What to do when you are feeling overwhelmed
How do you care for both yourself and a loved one at the same time? Taking care of you is a full time, conscious, ongoing task. Taking care of a dependent older loved one takes added energy, time and commitment.

Being able to recognize when you are feeling overwhelmed, exhausted, frustrated or resentful is key.

Here are a few things you can do right now to help lower your stress and anxiety. These are simple, easy and manageable tasks.

  1. Turn on your favorite music. Music can have therapeutic effects on a range of mental and physical health conditions. Research suggests music has significant power to help reduce stress and anxiety, relieve pain and improve focus.  
  2. Get out for a walk. Exercise is a great way to reduce stress. Walking promotes the release of brain chemicals called endorphins that stimulate relaxation and improve our mood. Being outdoors is an added plus. Being outside lowers your stress hormone (cortisol) and decreases your heart rate.
  3. Practice deep breathing. Breathing sends a message to our brain to calm down and relax. When we are stressed or anxious, our breathing tends to be irregular and shallow. Deep breathing (sometimes called diaphragmatic breathing) is a practice that enables more air to flow into our body and can help calm our nerves, reducing stress and anxiety. The 4-7-8 breathing technique developed by Dr.
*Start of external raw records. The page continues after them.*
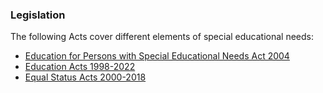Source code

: ###  **Legislation**

The following Acts cover different elements of special educational needs:

  * [ Education for Persons with Special Educational Needs Act 2004 ](https://www.irishstatutebook.ie/eli/2004/act/30/enacted/en/html)
  * [ Education Acts 1998-2022 ](https://www.irishstatutebook.ie/eli/1998/act/51/enacted/en/html)
  * [ Equal Status Acts 2000-2018 ](https://www.irishstatutebook.ie/eli/2000/act/8/enacted/en/html)
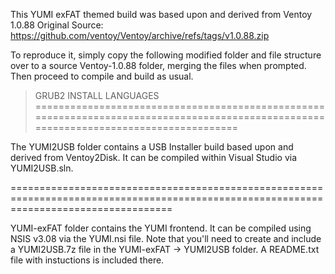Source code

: This YUMI exFAT themed build was based upon and derived from Ventoy 1.0.88
Original Source: https://github.com/ventoy/Ventoy/archive/refs/tags/v1.0.88.zip

To reproduce it, simply copy the following modified folder and file structure over to a source Ventoy-1.0.88 folder, merging the files when prompted. Then proceed to compile and build as usual.

> GRUB2
> INSTALL
> LANGUAGES
=======================================================================================================================================

The YUMI2USB folder contains a USB Installer build based upon and derived from Ventoy2Disk. It can be compiled within Visual Studio via YUMI2USB.sln.

========================================================================================================================================

YUMI-exFAT folder contains the YUMI frontend. It can be compiled using NSIS v3.08 via the YUMI.nsi file. Note that you'll need to create and include a YUMI2USB.7z file in the YUMI-exFAT -> YUMI2USB folder. A README.txt file with instuctions is included there.
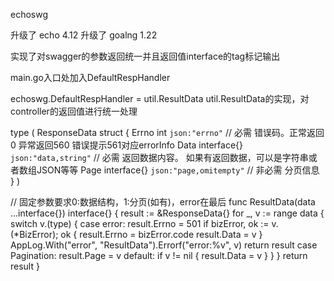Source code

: echoswg

升级了 echo 4.12 
升级了 goalng  1.22


实现了对swagger的参数返回统一并且返回值interface的tag标记输出

main.go入口处加入DefaultRespHandler

echoswg.DefaultRespHandler = util.ResultData
util.ResultData的实现，对controller的返回值进行统一处理

type (
ResponseData struct {
Errno int         `json:"errno"`          // 必需 错误码。正常返回0 异常返回560 错误提示561对应errorInfo
Data  interface{} `json:"data,string"`    // 必需 返回数据内容。 如果有返回数据，可以是字符串或者数组JSON等等
Page  interface{} `json:"page,omitempty"` // 非必需 分页信息
}
)

// 固定参数要求0:数据结构，1:分页(如有)，error在最后
func ResultData(data ...interface{}) interface{} {
result := &ResponseData{}
for _, v := range data {
switch v.(type) {
case error:
result.Errno = 501
if bizError, ok := v.(*BizError); ok {
result.Errno = bizError.code
result.Data = v
}
AppLog.With("error", "ResultData").Errorf("error:%v", v)
return result
case Pagination:
result.Page = v
default:
if v != nil {
result.Data = v
}
}
}
return result
}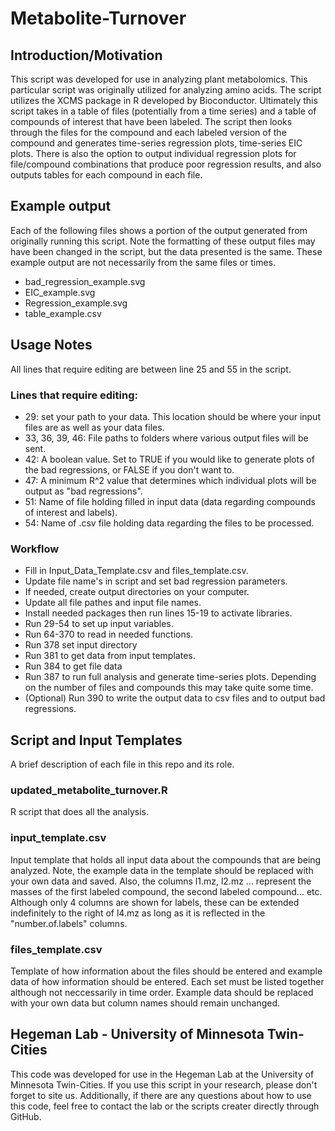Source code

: # Metabolite-Turnover

## Introduction/Motivation
This script was developed for use in analyzing plant metabolomics. This particular script was originally utilized for analyzing amino acids. The script utilizes the XCMS package in R developed by Bioconductor. Ultimately this script takes in a table of files (potentially from a time series) and a table of compounds of interest that have been labeled. The script then looks through the files for the compound and each labeled version of the compound and generates time-series regression plots, time-series EIC plots. There is also the option to output individual regression plots for file/compound combinations that produce poor regression results, and also outputs tables for each compound in each file.

## Example output
Each of the following files shows a portion of the output generated from originally running this script. Note the formatting of these output files may have been changed in the script, but the data presented is the same. These example output are not necessarily from the same files or times. 
- bad_regression_example.svg
- EIC_example.svg
- Regression_example.svg
- table_example.csv

## Usage Notes
All lines that require editing are between line 25 and 55 in the script. 
### Lines that require editing:
- 29: set your path to your data. This location should be where your input files are as well as your data files. 
- 33, 36, 39, 46: File paths to folders where various output files will be sent.  
- 42: A boolean value. Set to TRUE if you would like to generate plots of the bad regressions, or FALSE if you don't want to.
- 47: A minimum R^2 value that determines which individual plots will be output as "bad regressions".
- 51: Name of file holding filled in input data (data regarding compounds of interest and labels).
- 54: Name of .csv file holding data regarding the files to be processed. 

### Workflow
- Fill in Input_Data_Template.csv and files_template.csv.
- Update file name's in script and set bad regression parameters. 
- If needed, create output directories on your computer.
- Update all file pathes and input file names. 
- Install needed packages then run lines 15-19 to activate libraries.
- Run 29-54 to set up input variables.
- Run 64-370 to read in needed functions.
- Run 378 set input directory
- Run 381 to get data from input templates.
- Run 384 to get file data
- Run 387 to run full analysis and generate time-series plots. Depending on the number of files and compounds this may take quite some time.
- (Optional) Run 390 to write the output data to csv files and to output bad regressions. 

## Script and Input Templates
A brief description of each file in this repo and its role. 

### updated_metabolite_turnover.R
R script that does all the analysis. 

### input_template.csv
Input template that holds all input data about the compounds that are being analyzed. Note, the example data in the template should be replaced with your own data and saved. Also, the columns l1.mz, l2.mz ... represent the masses of the first labeled compound, the second labeled compound... etc. Although only 4 columns are shown for labels, these can be extended indefinitely to the right of l4.mz as long as it is reflected in the "number.of.labels" columns. 

### files_template.csv
Template of how information about the files should be entered and example data of how information should be entered. Each set must be listed together although not neccessarily in time order. Example data should be replaced with your own data but column names should remain unchanged. 

## Hegeman Lab - University of Minnesota Twin-Cities
This code was developed for use in the Hegeman Lab at the University of Minnesota Twin-Cities. If you use this script in your research, please don't forget to site us. Additionally, if there are any questions about how to use this code, feel free to contact the lab or the scripts creater directly through GitHub.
Andrew Weil, also known as relaxing breath, involves breathing in for 4 seconds, holding the breath for 7 seconds, and exhaling for 8 seconds. Do these two or three times and you should notice a difference.
  4. Write it down. Journaling reduces stress by serving as an escape or emotional release for negative thoughts and feelings. Writing down your thoughts and feelings can help you gain control of your emotions, reduce stress, deflect anger and develop clarity. This is something personal; you don’t have to share it with anyone. You don’t need to worry about penmanship, grammar or which words you choose. Getting your thoughts down on paper and out of your head will free up your mind to think more clearly about your situation.  
  5. Talk with someone you trust — a friend, a family member, a co-worker or make an appointment to talk with an experienced mental health therapist. UK has options — check out UK Human Resources' Work-life and Well-being Mental Health section.
  6. Accept your feelings. Having negative feelings, such as resentment, anger or frustration about your added responsibilities or toward the loved one you are caring for is normal. It does not mean you are a bad person or bad caregiver; it just means you you have reached your limit. Believe that you are doing the best you can and making the best decisions you can at any given time. 

There are no easy solutions or answers in caregiving. Caregiving is a balance between doing what is necessary to care for your loved one and doing what is needed to respect your own needs as a caregiver and as an individual. Taking time out of each day for you, even if it’s just 10 minutes, is a vital part of being a caregiver.